═══ Supplied information
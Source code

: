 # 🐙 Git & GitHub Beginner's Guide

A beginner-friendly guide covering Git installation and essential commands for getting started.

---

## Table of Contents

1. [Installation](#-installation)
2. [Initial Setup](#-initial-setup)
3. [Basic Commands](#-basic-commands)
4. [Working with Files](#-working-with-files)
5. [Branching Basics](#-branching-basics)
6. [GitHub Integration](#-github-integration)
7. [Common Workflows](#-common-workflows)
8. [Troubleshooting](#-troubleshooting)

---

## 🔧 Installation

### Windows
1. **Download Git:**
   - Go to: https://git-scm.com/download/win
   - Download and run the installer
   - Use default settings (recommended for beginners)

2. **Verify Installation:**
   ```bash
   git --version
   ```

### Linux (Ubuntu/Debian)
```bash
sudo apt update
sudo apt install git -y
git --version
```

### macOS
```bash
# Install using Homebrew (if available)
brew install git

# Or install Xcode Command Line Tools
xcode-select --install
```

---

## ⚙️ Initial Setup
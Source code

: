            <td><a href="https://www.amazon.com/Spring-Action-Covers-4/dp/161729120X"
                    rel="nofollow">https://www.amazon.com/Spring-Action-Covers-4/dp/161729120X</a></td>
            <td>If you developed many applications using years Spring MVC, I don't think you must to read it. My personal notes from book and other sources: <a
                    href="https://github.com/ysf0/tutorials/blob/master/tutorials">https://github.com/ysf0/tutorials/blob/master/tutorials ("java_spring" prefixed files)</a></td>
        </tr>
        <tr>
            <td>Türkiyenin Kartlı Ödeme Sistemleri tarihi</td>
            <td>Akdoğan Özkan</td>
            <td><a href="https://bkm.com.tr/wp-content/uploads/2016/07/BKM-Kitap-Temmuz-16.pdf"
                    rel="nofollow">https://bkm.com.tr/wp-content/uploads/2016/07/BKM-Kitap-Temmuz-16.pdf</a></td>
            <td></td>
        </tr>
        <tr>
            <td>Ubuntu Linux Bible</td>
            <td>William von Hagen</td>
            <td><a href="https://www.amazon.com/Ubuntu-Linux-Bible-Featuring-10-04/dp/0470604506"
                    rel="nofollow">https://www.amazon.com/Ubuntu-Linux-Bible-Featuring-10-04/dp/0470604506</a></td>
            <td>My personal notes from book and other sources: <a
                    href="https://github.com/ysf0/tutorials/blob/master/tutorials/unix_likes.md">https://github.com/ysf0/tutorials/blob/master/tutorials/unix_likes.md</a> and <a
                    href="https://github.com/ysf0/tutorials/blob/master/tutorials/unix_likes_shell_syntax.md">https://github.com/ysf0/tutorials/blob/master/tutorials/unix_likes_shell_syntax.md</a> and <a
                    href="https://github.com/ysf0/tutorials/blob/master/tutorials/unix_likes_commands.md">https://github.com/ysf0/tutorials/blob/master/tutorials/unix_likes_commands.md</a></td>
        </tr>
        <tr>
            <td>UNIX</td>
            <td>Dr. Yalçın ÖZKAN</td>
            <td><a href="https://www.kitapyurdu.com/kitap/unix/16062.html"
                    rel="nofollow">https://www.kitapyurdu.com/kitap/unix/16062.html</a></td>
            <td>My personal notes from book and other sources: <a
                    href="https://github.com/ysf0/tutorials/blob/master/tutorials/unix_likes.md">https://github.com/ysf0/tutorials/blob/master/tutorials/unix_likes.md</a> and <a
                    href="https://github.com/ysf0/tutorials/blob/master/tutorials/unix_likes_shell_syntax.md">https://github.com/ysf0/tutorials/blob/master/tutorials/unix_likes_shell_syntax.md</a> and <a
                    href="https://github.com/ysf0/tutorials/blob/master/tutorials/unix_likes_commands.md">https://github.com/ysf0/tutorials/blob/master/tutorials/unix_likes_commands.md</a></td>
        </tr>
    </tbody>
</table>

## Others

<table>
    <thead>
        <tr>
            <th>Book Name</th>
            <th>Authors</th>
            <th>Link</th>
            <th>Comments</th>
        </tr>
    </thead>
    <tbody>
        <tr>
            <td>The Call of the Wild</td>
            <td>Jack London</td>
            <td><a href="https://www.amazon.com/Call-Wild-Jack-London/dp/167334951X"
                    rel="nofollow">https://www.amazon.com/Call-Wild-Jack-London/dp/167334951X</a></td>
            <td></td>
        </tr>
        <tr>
══════
### [What you have to do]
Count the lines in the data that contain the string "html", and give nothing but that number.

### [Response]
2